» **BRIEF**
Only the lines from the one containing "Column 4: valid_votes" through the one containing "def read_district_unit_data(url, district_unit_url)" should be printed, exactly as they appear below, with both ends included.

» **SUPPLIED RECORDS**
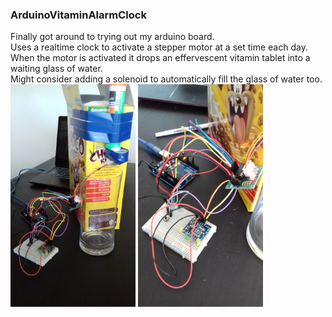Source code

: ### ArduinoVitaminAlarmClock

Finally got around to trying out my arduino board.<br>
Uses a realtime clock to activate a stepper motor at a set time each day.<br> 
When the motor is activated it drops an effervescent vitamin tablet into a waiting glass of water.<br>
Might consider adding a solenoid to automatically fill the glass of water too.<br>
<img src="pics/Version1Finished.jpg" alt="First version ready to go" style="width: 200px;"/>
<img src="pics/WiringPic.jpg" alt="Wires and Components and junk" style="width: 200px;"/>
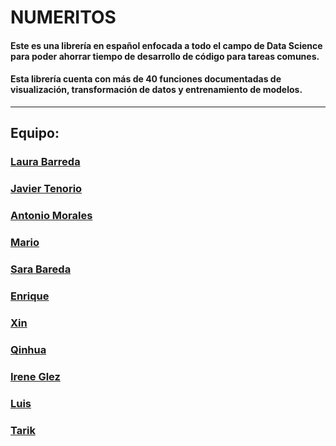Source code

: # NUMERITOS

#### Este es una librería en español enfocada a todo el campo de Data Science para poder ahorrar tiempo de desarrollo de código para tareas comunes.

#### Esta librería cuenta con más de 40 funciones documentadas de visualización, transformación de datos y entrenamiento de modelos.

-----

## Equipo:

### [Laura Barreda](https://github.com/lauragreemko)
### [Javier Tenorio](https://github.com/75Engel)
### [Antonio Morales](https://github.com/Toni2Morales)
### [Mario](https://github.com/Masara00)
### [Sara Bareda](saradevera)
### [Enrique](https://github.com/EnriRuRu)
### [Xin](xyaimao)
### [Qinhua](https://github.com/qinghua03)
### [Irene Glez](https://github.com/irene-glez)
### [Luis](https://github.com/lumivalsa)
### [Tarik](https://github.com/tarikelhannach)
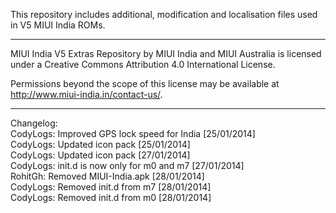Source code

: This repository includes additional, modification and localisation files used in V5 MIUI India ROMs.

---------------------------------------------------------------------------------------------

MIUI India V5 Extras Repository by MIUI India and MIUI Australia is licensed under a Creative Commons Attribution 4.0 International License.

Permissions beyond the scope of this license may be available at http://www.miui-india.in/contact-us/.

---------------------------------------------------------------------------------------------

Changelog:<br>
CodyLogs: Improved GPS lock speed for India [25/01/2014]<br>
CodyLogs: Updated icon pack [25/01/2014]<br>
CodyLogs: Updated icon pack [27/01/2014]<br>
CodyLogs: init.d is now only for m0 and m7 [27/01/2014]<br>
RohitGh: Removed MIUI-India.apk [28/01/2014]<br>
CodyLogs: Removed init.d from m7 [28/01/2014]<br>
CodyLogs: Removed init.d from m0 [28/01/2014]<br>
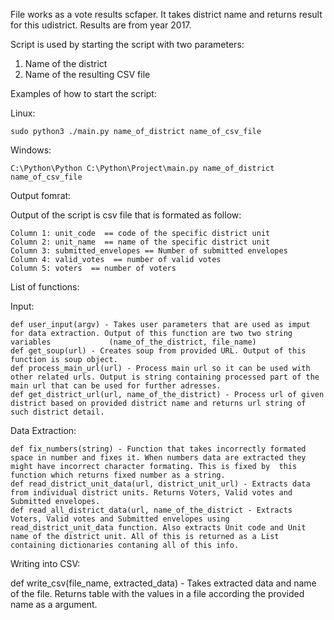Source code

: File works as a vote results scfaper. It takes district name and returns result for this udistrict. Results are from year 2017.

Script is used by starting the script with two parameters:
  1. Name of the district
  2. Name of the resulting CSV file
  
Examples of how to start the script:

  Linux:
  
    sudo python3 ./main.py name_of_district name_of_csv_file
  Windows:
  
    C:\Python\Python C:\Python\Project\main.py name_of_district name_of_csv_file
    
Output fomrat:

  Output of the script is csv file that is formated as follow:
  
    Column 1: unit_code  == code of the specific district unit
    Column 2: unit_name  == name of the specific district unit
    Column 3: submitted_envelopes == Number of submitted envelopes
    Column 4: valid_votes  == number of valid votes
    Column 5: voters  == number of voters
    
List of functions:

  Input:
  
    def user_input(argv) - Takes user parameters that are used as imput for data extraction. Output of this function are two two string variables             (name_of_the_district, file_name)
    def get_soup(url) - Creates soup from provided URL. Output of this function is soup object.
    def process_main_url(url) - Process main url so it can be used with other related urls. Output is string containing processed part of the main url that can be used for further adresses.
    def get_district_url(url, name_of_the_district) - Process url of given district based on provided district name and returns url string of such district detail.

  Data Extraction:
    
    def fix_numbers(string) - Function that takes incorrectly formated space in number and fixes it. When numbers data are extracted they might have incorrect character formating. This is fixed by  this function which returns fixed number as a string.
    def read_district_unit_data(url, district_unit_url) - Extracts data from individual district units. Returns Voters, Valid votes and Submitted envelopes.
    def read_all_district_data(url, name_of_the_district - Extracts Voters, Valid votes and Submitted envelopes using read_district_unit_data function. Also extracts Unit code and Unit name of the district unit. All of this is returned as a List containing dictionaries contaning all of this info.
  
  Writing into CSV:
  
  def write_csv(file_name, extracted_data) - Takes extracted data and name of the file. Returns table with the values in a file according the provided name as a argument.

--

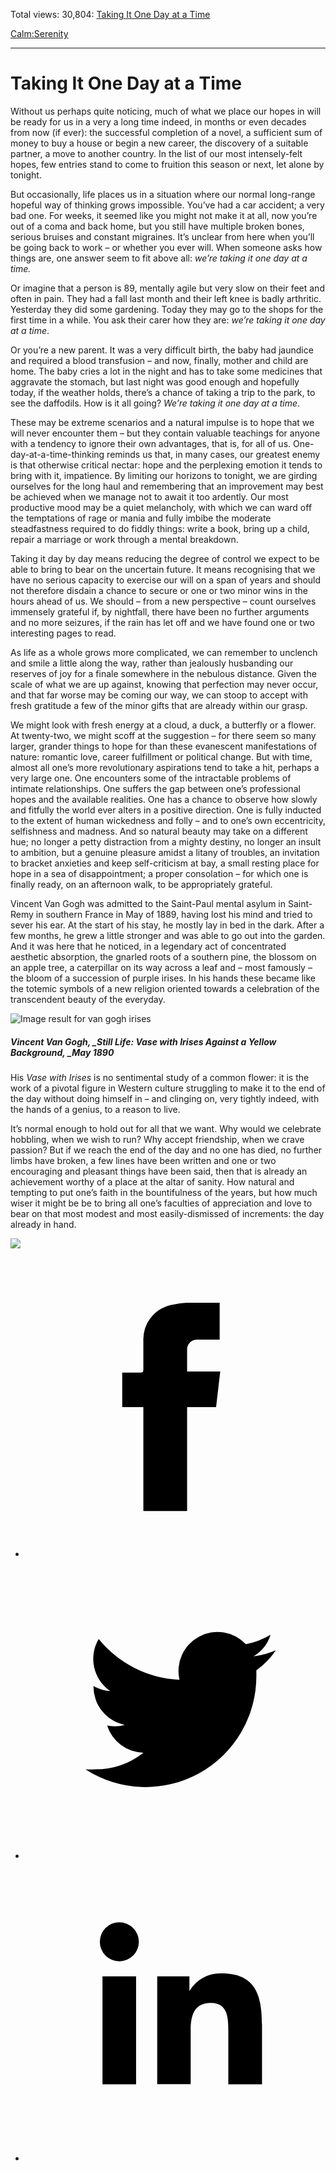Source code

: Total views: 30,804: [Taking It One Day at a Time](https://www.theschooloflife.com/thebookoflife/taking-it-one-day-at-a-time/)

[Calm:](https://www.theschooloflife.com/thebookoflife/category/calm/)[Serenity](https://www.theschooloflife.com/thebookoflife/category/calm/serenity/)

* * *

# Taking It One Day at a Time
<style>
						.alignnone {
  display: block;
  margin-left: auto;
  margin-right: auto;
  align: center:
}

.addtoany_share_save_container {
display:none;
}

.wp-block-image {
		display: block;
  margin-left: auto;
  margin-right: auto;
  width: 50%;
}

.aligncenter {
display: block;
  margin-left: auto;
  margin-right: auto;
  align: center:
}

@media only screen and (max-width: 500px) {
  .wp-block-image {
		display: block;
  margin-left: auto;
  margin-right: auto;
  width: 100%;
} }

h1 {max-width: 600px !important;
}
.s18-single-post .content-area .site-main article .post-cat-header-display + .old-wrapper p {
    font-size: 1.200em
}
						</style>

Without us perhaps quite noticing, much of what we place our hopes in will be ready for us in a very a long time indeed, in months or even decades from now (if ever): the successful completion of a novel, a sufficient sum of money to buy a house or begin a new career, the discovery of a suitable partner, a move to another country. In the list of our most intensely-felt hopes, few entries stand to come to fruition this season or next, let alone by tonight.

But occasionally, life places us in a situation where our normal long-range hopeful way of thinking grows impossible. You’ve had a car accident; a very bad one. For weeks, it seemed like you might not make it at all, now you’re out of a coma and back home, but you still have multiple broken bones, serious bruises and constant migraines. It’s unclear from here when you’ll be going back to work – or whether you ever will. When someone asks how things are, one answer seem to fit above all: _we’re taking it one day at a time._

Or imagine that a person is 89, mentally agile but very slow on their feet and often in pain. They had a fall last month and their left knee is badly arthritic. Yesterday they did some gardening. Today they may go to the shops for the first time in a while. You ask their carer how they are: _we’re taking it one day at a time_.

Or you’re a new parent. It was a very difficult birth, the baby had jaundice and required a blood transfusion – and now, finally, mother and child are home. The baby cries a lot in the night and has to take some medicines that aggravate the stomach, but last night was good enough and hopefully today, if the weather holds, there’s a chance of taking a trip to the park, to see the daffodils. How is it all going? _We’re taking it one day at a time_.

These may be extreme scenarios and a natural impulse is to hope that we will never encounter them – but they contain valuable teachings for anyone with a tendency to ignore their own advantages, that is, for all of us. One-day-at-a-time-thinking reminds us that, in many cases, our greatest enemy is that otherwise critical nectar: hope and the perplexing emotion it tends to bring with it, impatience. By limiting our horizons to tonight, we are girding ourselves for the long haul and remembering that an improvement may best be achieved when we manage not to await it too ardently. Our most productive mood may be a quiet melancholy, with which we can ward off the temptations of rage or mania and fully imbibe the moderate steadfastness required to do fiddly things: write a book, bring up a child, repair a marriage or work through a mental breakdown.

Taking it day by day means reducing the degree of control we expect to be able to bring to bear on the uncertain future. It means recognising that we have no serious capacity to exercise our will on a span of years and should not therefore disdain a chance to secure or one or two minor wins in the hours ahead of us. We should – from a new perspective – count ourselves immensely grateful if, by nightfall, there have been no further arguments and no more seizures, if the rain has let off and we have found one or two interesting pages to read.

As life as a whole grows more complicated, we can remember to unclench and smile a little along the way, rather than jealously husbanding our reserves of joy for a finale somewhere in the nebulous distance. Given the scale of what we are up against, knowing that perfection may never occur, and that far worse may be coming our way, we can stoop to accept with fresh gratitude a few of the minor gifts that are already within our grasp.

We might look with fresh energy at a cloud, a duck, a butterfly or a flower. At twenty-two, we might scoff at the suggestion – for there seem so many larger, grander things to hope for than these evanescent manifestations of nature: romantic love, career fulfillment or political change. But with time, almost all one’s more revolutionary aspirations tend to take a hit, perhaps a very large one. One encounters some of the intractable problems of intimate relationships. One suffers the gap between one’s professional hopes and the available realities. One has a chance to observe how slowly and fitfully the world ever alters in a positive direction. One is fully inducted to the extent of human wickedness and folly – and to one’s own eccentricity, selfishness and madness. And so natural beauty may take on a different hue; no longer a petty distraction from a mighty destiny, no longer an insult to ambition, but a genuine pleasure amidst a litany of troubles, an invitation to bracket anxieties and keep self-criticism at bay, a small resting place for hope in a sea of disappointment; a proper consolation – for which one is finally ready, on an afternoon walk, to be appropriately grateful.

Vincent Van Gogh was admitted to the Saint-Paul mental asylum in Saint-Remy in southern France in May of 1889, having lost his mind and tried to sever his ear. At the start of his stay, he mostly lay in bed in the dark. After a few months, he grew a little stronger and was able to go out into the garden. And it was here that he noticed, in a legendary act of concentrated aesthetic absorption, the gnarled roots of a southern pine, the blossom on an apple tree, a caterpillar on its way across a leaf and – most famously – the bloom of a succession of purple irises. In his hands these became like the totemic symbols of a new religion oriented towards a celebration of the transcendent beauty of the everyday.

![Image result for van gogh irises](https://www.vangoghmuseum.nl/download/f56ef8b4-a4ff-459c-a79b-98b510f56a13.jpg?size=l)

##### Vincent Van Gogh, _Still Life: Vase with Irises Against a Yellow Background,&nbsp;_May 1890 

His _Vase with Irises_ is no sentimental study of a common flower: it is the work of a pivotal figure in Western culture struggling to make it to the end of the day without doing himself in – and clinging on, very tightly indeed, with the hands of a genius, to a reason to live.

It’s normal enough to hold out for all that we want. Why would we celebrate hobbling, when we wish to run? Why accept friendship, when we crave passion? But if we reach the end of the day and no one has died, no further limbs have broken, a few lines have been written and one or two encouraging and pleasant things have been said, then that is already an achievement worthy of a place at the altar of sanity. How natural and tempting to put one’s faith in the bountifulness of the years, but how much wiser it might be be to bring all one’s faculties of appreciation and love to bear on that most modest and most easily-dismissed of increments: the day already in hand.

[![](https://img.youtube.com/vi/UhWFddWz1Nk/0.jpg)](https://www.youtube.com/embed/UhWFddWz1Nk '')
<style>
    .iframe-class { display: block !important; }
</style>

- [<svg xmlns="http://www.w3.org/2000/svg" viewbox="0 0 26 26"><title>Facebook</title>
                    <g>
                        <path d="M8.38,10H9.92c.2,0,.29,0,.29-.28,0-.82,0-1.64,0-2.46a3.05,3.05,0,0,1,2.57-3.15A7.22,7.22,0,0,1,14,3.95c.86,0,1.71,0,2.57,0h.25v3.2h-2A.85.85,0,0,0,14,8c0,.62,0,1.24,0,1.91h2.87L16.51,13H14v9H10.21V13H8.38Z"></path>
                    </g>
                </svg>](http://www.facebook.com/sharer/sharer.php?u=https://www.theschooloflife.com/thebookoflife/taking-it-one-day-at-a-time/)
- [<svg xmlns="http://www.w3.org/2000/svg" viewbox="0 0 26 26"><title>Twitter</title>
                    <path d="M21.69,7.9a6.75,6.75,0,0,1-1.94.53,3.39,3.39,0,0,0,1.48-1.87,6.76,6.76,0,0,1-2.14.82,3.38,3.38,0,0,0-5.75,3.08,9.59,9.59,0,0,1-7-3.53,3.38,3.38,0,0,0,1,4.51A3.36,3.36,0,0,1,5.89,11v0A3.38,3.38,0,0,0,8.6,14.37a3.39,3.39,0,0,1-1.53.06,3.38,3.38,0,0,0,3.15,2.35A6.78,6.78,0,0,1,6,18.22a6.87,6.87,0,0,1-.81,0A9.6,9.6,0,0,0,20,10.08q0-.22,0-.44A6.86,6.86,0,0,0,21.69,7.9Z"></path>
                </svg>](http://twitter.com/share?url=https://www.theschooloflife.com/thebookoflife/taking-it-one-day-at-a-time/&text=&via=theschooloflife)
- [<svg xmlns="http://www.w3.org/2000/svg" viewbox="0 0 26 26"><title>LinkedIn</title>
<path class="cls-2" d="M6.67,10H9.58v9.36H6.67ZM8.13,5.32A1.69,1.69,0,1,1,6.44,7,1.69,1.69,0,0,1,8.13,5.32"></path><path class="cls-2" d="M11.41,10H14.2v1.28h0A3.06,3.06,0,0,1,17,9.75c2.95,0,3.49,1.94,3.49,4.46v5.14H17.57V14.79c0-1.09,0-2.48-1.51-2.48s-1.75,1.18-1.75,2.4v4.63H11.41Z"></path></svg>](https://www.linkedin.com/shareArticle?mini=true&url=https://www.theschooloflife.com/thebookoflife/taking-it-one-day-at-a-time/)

» **SOLUTION**
    Column 4: valid_votes  == number of valid votes
    Column 5: voters  == number of voters
    
List of functions:

  Input:
  
    def user_input(argv) - Takes user parameters that are used as imput for data extraction. Output of this function are two two string variables             (name_of_the_district, file_name)
    def get_soup(url) - Creates soup from provided URL. Output of this function is soup object.
    def process_main_url(url) - Process main url so it can be used with other related urls. Output is string containing processed part of the main url that can be used for further adresses.
    def get_district_url(url, name_of_the_district) - Process url of given district based on provided district name and returns url string of such district detail.

  Data Extraction:
    
    def fix_numbers(string) - Function that takes incorrectly formated space in number and fixes it. When numbers data are extracted they might have incorrect character formating. This is fixed by  this function which returns fixed number as a string.
    def read_district_unit_data(url, district_unit_url) - Extracts data from individual district units. Returns Voters, Valid votes and Submitted envelopes.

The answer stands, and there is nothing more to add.